● TASK OBJECTIVE
Take every line of the material below that includes the string "image" and copy it out.

● DATA UNDER STUDY
------------------------------------

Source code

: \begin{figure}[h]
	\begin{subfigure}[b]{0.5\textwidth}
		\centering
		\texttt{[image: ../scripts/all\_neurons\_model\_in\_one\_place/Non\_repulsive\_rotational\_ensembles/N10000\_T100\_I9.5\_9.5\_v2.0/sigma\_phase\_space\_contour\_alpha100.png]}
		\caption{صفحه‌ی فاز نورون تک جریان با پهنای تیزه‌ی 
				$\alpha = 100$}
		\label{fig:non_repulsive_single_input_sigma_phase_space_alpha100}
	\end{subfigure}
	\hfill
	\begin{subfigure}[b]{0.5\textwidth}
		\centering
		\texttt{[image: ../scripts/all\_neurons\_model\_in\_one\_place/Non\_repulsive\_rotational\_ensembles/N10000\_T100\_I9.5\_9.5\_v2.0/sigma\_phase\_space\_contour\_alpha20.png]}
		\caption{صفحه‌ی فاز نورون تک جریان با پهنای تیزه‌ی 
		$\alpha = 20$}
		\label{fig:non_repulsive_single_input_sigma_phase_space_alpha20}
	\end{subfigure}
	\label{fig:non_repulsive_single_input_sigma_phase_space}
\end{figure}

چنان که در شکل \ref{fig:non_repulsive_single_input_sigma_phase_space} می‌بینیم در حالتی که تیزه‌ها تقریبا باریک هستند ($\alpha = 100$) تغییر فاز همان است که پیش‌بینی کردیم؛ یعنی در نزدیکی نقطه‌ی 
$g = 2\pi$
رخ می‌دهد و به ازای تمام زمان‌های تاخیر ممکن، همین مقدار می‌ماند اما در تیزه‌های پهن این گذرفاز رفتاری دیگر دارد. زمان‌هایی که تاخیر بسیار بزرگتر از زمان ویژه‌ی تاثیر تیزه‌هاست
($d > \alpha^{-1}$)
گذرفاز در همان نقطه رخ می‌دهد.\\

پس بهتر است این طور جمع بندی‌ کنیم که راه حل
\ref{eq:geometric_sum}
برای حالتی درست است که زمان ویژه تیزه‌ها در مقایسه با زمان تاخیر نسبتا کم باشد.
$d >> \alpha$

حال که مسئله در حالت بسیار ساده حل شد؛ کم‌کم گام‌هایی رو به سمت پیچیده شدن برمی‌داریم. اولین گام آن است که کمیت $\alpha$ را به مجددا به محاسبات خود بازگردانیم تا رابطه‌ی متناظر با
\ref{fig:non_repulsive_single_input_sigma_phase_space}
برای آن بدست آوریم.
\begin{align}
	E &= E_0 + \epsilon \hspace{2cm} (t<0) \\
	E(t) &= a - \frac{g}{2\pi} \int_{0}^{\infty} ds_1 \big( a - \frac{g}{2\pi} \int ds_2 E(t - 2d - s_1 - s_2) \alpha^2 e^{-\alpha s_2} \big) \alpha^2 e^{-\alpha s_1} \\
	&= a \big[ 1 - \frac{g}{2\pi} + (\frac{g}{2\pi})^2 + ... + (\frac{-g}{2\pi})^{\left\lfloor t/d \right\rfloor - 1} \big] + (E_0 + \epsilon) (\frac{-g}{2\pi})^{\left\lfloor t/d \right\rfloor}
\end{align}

------------------------------------

● SOLUTION FOR THIS PROBLEM
		\texttt{[image: ../scripts/all\_neurons\_model\_in\_one\_place/Non\_repulsive\_rotational\_ensembles/N10000\_T100\_I9.5\_9.5\_v2.0/sigma\_phase\_space\_contour\_alpha100.png]}
		\texttt{[image: ../scripts/all\_neurons\_model\_in\_one\_place/Non\_repulsive\_rotational\_ensembles/N10000\_T100\_I9.5\_9.5\_v2.0/sigma\_phase\_space\_contour\_alpha20.png]}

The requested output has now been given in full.